(Source texts of formatted documents)
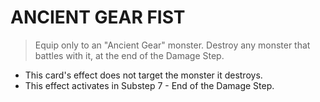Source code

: # ANCIENT GEAR FIST

> Equip only to an "Ancient Gear" monster. Destroy any monster that battles with it, at the end of the Damage Step.

*   This card's effect does not target the monster it destroys.
*   This effect activates in Substep 7 - End of the Damage Step.
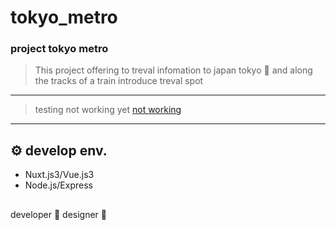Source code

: # tokyo_metro
### project tokyo metro 

> This project offering to treval infomation to japan tokyo 🚎
> and along the tracks of a train introduce treval spot



---
> testing not working yet
> <a href="https://suzinroh.github.io/tokyo_metro/"> not working </a>
---

## ⚙ develop env.

+ Nuxt.js3/Vue.js3
+ Node.js/Express


##

developer
👩 
designer
👩

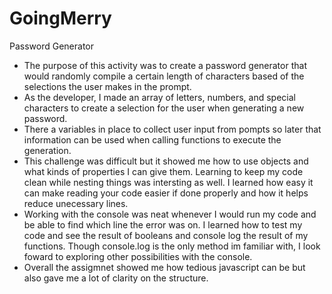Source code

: # GoingMerry
Password Generator
* The purpose of this activity was to create a password generator that would randomly compile a certain length of characters based of the selections the user makes in the prompt. 
* As the developer, I made an array of letters, numbers, and special characters to create a selection for the user when generating a new password.
* There a variables in place to collect user input from pompts so later that information can be used when calling functions to execute the generation.
* This challenge was difficult but it showed me how to use objects and what kinds of properties I can give them. Learning to keep my code clean while nesting things was intersting as well. I learned how easy it can make reading your code easier if done properly and how it helps reduce unecessary lines.
* Working with the console was neat whenever I would run my code and be able to find which line the error was on. I learned how to test my code and see the result of booleans and console log the result of my functions. Though console.log is the only method im familiar with, I look foward to exploring other possibilities with the console.
* Overall the assigmnet showed me how tedious javascript can be but also gave me a lot of clarity on the structure.
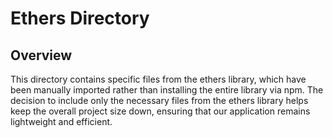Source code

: # Ethers Directory

## Overview

This directory contains specific files from the ethers library, which have been manually imported rather than installing the entire library via npm. The decision to include only the necessary files from the ethers library helps keep the overall project size down, ensuring that our application remains lightweight and efficient.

To do: Print the records exactly and omit all pictures.

Answer box:
Source code

: # ANCIENT GEAR FIST

> Equip only to an "Ancient Gear" monster. Destroy any monster that battles with it, at the end of the Damage Step.

*   This card's effect does not target the monster it destroys.
*   This effect activates in Substep 7 - End of the Damage Step.
Source code

: # tokyo_metro
### project tokyo metro 

> This project offering to treval infomation to japan tokyo 🚎
> and along the tracks of a train introduce treval spot



---
> testing not working yet
> <a href="https://suzinroh.github.io/tokyo_metro/"> not working </a>
---

## ⚙ develop env.

+ Nuxt.js3/Vue.js3
+ Node.js/Express


##

developer
👩 
designer
👩

Source code

: # GoingMerry
Password Generator
* The purpose of this activity was to create a password generator that would randomly compile a certain length of characters based of the selections the user makes in the prompt. 
* As the developer, I made an array of letters, numbers, and special characters to create a selection for the user when generating a new password.
* There a variables in place to collect user input from pompts so later that information can be used when calling functions to execute the generation.
* This challenge was difficult but it showed me how to use objects and what kinds of properties I can give them. Learning to keep my code clean while nesting things was intersting as well. I learned how easy it can make reading your code easier if done properly and how it helps reduce unecessary lines.
* Working with the console was neat whenever I would run my code and be able to find which line the error was on. I learned how to test my code and see the result of booleans and console log the result of my functions. Though console.log is the only method im familiar with, I look foward to exploring other possibilities with the console.
* Overall the assigmnet showed me how tedious javascript can be but also gave me a lot of clarity on the structure.
Source code

: # Ethers Directory

## Overview

This directory contains specific files from the ethers library, which have been manually imported rather than installing the entire library via npm. The decision to include only the necessary files from the ethers library helps keep the overall project size down, ensuring that our application remains lightweight and efficient.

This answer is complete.